## [WORK ITEM]
Exact copy required. Repeat the records, but keep the pictures out.

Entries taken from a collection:
== Segment start ==

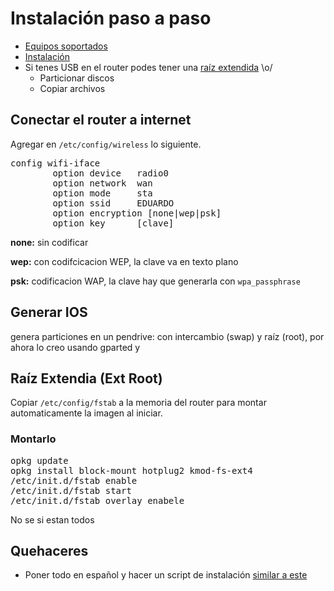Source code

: # Instalación paso a paso

- [Equipos soportados](http://wiki.openwrt.org/toh/start)
- [Instalación](http://wiki.openwrt.org/doc/howto/generic.flashing)
- Si tenes USB en el router podes tener una [raíz extendida](http://wiki.openwrt.org/doc/howto/extroot) \o/
  - Particionar discos
  - Copiar archivos

## Conectar el router a internet

Agregar en `/etc/config/wireless` lo siguiente.

<pre>
config wifi-iface
        option device   radio0
        option network  wan
        option mode     sta
        option ssid     EDUARDO
        option encryption [none|wep|psk]
        option key      [clave]
</pre>

**none:** sin codificar

**wep:** con codifcicacion WEP, la clave va en texto plano

**psk:** codificacion WAP, la clave hay que generarla con `wpa_passphrase`

## Generar IOS

genera particiones en un pendrive: con intercambio (swap) y raíz (root), por ahora lo creo usando gparted y 

## Raíz Extendia (Ext Root)

Copiar `/etc/config/fstab` a la memoria del router para montar automaticamente la imagen al iniciar.

### Montarlo

<pre>
opkg update
opkg install block-mount hotplug2 kmod-fs-ext4
/etc/init.d/fstab enable
/etc/init.d/fstab start
/etc/init.d/fstab overlay_enabele
</pre>

No se si estan todos

## Quehaceres

- Poner todo en español y hacer un script de instalación [similar a este](http://fffff.at/wifitagger/)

== Segment end ==

## [TASK RESPONSE]
Source code

: # Instalación paso a paso

- [Equipos soportados](http://wiki.openwrt.org/toh/start)
- [Instalación](http://wiki.openwrt.org/doc/howto/generic.flashing)
- Si tenes USB en el router podes tener una [raíz extendida](http://wiki.openwrt.org/doc/howto/extroot) \o/
  - Particionar discos
  - Copiar archivos

## Conectar el router a internet

Agregar en `/etc/config/wireless` lo siguiente.

<pre>
config wifi-iface
        option device   radio0
        option network  wan
        option mode     sta
        option ssid     EDUARDO
        option encryption [none|wep|psk]
        option key      [clave]
</pre>

**none:** sin codificar

**wep:** con codifcicacion WEP, la clave va en texto plano

**psk:** codificacion WAP, la clave hay que generarla con `wpa_passphrase`

## Generar IOS

genera particiones en un pendrive: con intercambio (swap) y raíz (root), por ahora lo creo usando gparted y 

## Raíz Extendia (Ext Root)

Copiar `/etc/config/fstab` a la memoria del router para montar automaticamente la imagen al iniciar.

### Montarlo

<pre>
opkg update
opkg install block-mount hotplug2 kmod-fs-ext4
/etc/init.d/fstab enable
/etc/init.d/fstab start
/etc/init.d/fstab overlay_enabele
</pre>

No se si estan todos

## Quehaceres

- Poner todo en español y hacer un script de instalación [similar a este](http://fffff.at/wifitagger/)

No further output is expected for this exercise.